■ WHAT YOU NEED TO DO:
Among the lines of data below, reproduce only those from the one with "An input not" through the one with "An input with a", exactly as they stand, both ends included.

■ EXERCISE INPUT:
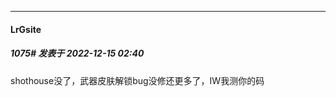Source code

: 

*****

####  LrGsite  
##### 1075#       发表于 2022-12-15 02:40

shothouse没了，武器皮肤解锁bug没修还更多了，IW我测你的码

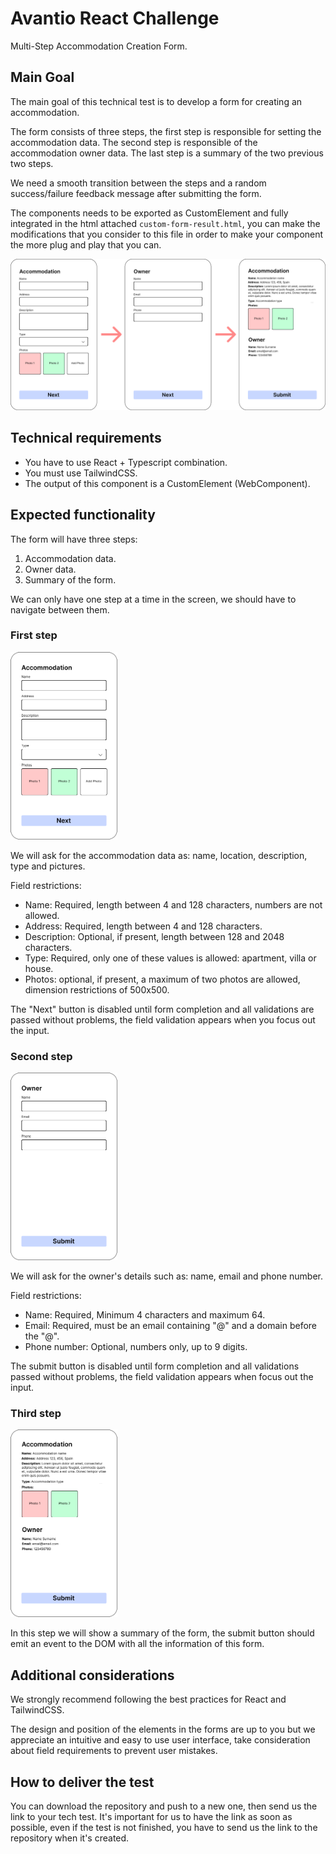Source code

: # Avantio React Challenge
Multi-Step Accommodation Creation Form.

## Main Goal
The main goal of this technical test is to develop a form for creating an accommodation.

The form consists of three steps, the first step is responsible for setting the accommodation data. The second step is responsible of the accommodation owner data. The last step is a summary of the two previous two steps.

We need a smooth transition between the steps and a random success/failure feedback message after submitting the form.

The components needs to be exported as CustomElement and fully integrated in the html attached `custom-form-result.html`, you can make the modifications that you consider to this file in order to make your component the more plug and play that you can.

![atrends](./doc/assets/form.png)

## Technical requirements
- You have to use React + Typescript combination.
- You must use TailwindCSS.
- The output of this component is a CustomElement (WebComponent).

## Expected functionality
The form will have three steps:
1. Accommodation data.
2. Owner data.
3. Summary of the form.

We can only have one step at a time in the screen, we should have to navigate between them.

### First step
<img src="./doc/assets/step-1.png"  height="300">

We will ask for the accommodation data as: name, location, description, type and pictures.

Field restrictions:
- Name: Required, length between 4 and 128 characters, numbers are not allowed.
- Address: Required, length between 4 and 128 characters.
- Description: Optional, if present, length between 128 and 2048 characters.
- Type: Required, only one of these values is allowed: apartment, villa or house.
- Photos: optional, if present, a maximum of two photos are allowed, dimension restrictions of 500x500.

The "Next" button is disabled until form completion and all validations are passed without problems, the field validation appears when you focus out the input.

### Second step
<img src="./doc/assets/step-2.png"  height="300">

We will ask for the owner's details such as: name, email and phone number.

Field restrictions:
- Name: Required, Minimum 4 characters and maximum 64.
- Email: Required, must be an email containing "@" and a domain before the "@".
- Phone number: Optional, numbers only, up to 9 digits.

The submit button is disabled until form completion and all validations passed without problems, the field validation appears when focus out the input.

### Third step
<img src="./doc/assets/step-3.png"  height="300">

In this step we will show a summary of the form, the submit button should emit an event to the DOM with all the information of this form.

## Additional considerations
We strongly recommend following the best practices for React and TailwindCSS.

The design and position of the elements in the forms are up to you but we appreciate an intuitive and easy to use user interface, take consideration about field requirements to prevent user mistakes.

## How to deliver the test
You can download the repository and push to a new one, then send us the link to your tech test. It's important for us to have the link as soon as possible, even if the test is not finished, you have to send us the link to the repository when it's created.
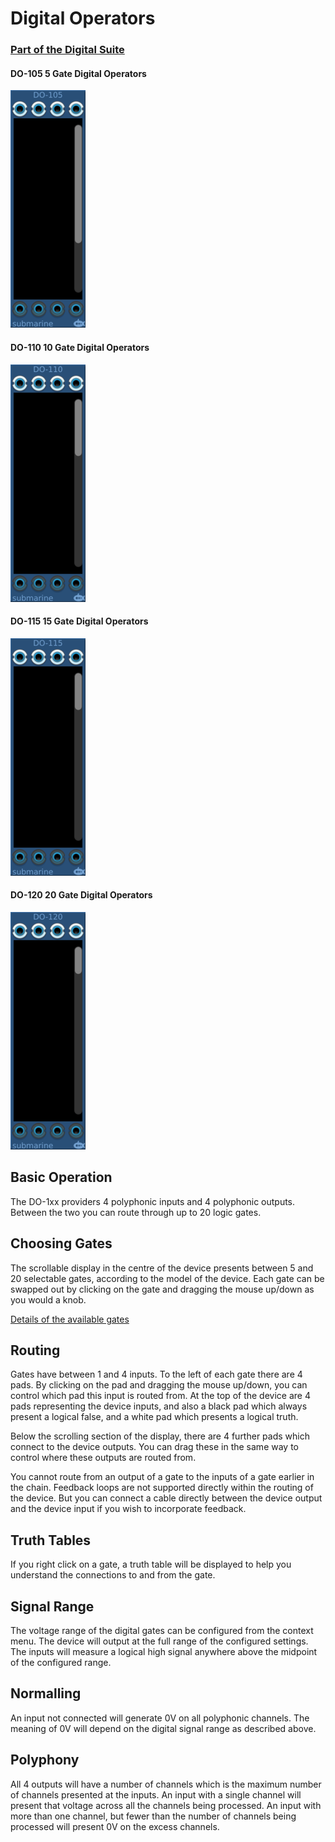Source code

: # Digital Operators
### [Part of the Digital Suite](DS.md)
#### DO-105 5 Gate Digital Operators
![View of the Digital Operators](DO-105.m.png "Digital Operators")
#### DO-110 10 Gate Digital Operators
![View of the Digital Operators](DO-110.m.png "Digital Operators")
#### DO-115 15 Gate Digital Operators
![View of the Digital Operators](DO-115.m.png "Digital Operators")
#### DO-120 20 Gate Digital Operators
![View of the Digital Operators](DO-120.m.png "Digital Operators")

## Basic Operation

The DO-1xx providers 4 polyphonic inputs and 4 polyphonic outputs. Between the two you can route through up to 20 logic gates.

## Choosing Gates

The scrollable display in the centre of the device presents between 5 and 20 selectable gates, according to the model of the device. 
Each gate can be swapped out by clicking on the gate and dragging the mouse up/down as you would a knob.

[Details of the available gates](gates/index.md)

## Routing

Gates have between 1 and 4 inputs. To the left of each gate there are 4 pads. By clicking on the pad and dragging the mouse up/down, 
you can control which pad this input is routed from. At the top of the device are 4 pads representing the device inputs, and also a black pad
which always present a logical false, and a white pad which presents a logical truth.

Below the scrolling section of the display, there are 4 further pads which connect to the device outputs. 
You can drag these in the same way to control where these outputs are routed from.

You cannot route from an output of a gate to the inputs of a gate earlier in the chain. Feedback loops are not supported directly within 
the routing of the device.  But you can connect a cable directly between the device output and the device input if you wish to incorporate feedback.

## Truth Tables

If you right click on a gate, a truth table will be displayed to help you understand the connections to and from the gate.

## Signal Range

The voltage range of the digital gates can be configured from the context menu. The device will output at the full range of the configured settings. The inputs will measure a logical high signal anywhere above the midpoint of the configured range.

## Normalling

An input not connected will generate 0V on all polyphonic channels. The meaning of 0V will depend on the digital signal range as described above.

## Polyphony

All 4 outputs will have a number of channels which is the maximum number of channels presented at the inputs. 
An input with a single channel will present that voltage across all the channels being processed. 
An input with more than one channel, but fewer than the number of channels being processed will present 0V on the excess channels.
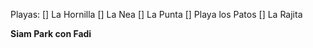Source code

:Playas:
[] La Hornilla
[] La Nea
[] La Punta
[] Playa los Patos
[] La Rajita
 
**Siam Park con Fadi**
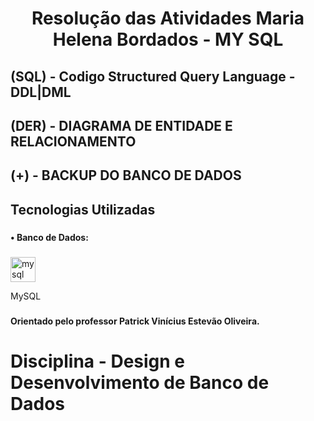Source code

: <h1 align="center">Resolução das Atividades Maria Helena Bordados - MY SQL</h1>

## (SQL) - Codigo Structured Query Language - DDL|DML

## (DER) - DIAGRAMA DE ENTIDADE E RELACIONAMENTO

## (+) - BACKUP DO BANCO DE DADOS

###

<h2 align="left">Tecnologias Utilizadas</h2>

###

<h4 align="left">• Banco de Dados:</h4>

###

<div align="left">
  <img src="https://cdn.jsdelivr.net/gh/devicons/devicon/icons/mysql/mysql-original.svg" height="40" alt="mysql logo" />
  <p>MySQL</p>
</div>

###

<h4 align="left"> Orientado pelo professor Patrick Vinícius Estevão Oliveira.</h4>

###

# Disciplina - Design e Desenvolvimento de Banco de Dados
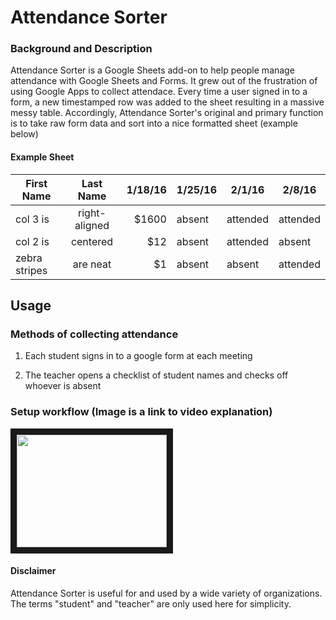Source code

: # Attendance Sorter
### Background and Description
Attendance Sorter is a Google Sheets add-on to help people manage attendance with Google Sheets and Forms. It grew out of the frustration of using Google Apps to collect attendace. Every time a user signed in to a form, a new timestamped row was added to the sheet resulting in a massive messy table. Accordingly, Attendance Sorter's original and primary function is to take raw form data and sort into a nice formatted sheet (example below)

#### Example Sheet

| First Name    | Last Name     |1/18/16|1/25/16|2/1/16|2/8/16|
| ------------- |:-------------:| -----:|---|---|---|
| col 3 is      | right-aligned | $1600 |absent|attended|attended|
| col 2 is      | centered      |   $12 |absent|attended|absent|
| zebra stripes | are neat      |    $1 |absent|absent|attended|

## Usage

### Methods of collecting attendance

1. Each student signs in to a google form at each meeting

2. The teacher opens a checklist of student names and checks off whoever is absent

### Setup workflow (Image is a link to video explanation)

<a href="https://www.youtube.com/watch?v=uB6Yd5HqMv0" target="_blank"><img src="http://img.youtube.com/vi/uB6Yd5HqMv0/hqdefault.jpg" 
alt="" width="240" height="180" border="10" /></a>

#### Disclaimer
Attendance Sorter is useful for and used by a wide variety of organizations. The terms "student" and "teacher" are only used here for simplicity.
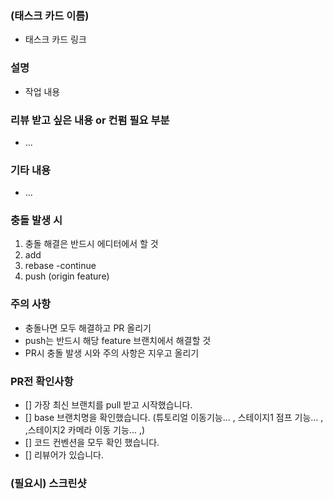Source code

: ### (태스크 카드 이름)

- 태스크 카드 링크

### 설명

- 작업 내용

### 리뷰 받고 싶은 내용 or 컨펌 필요 부분

- ...

### 기타 내용

- ...

### 충돌 발생 시

1. 충돌 해결은 반드시 에디터에서 할 것
2. add
3. rebase -continue
4. push (origin feature)

### 주의 사항

- 충돌나면 모두 해결하고 PR 올리기
- push는 반드시 해당 feature 브랜치에서 해결할 것
- PR시 충돌 발생 시와 주의 사항은 지우고 올리기

### PR전 확인사항

- [] 가장 최신 브랜치를 pull 받고 시작했습니다.
- [] base 브랜치명을 확인했습니다. (튜토리얼 이동기능... , 스테이지1 점프 기능... , ,스테이지2 카메라 이동 기능... ,)
- [] 코드 컨벤션을 모두 확인 했습니다.
- [] 리뷰어가 있습니다.

### (필요시) 스크린샷
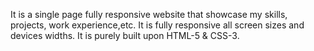It is a single page fully responsive website that showcase my skills, projects, work experience,etc.
It is fully responsive all screen sizes and devices widths.
It is purely built upon HTML-5 & CSS-3.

■ TASK OUTPUT:
An input not connected will generate 0V on all polyphonic channels. The meaning of 0V will depend on the digital signal range as described above.

## Polyphony

All 4 outputs will have a number of channels which is the maximum number of channels presented at the inputs. 
An input with a single channel will present that voltage across all the channels being processed. 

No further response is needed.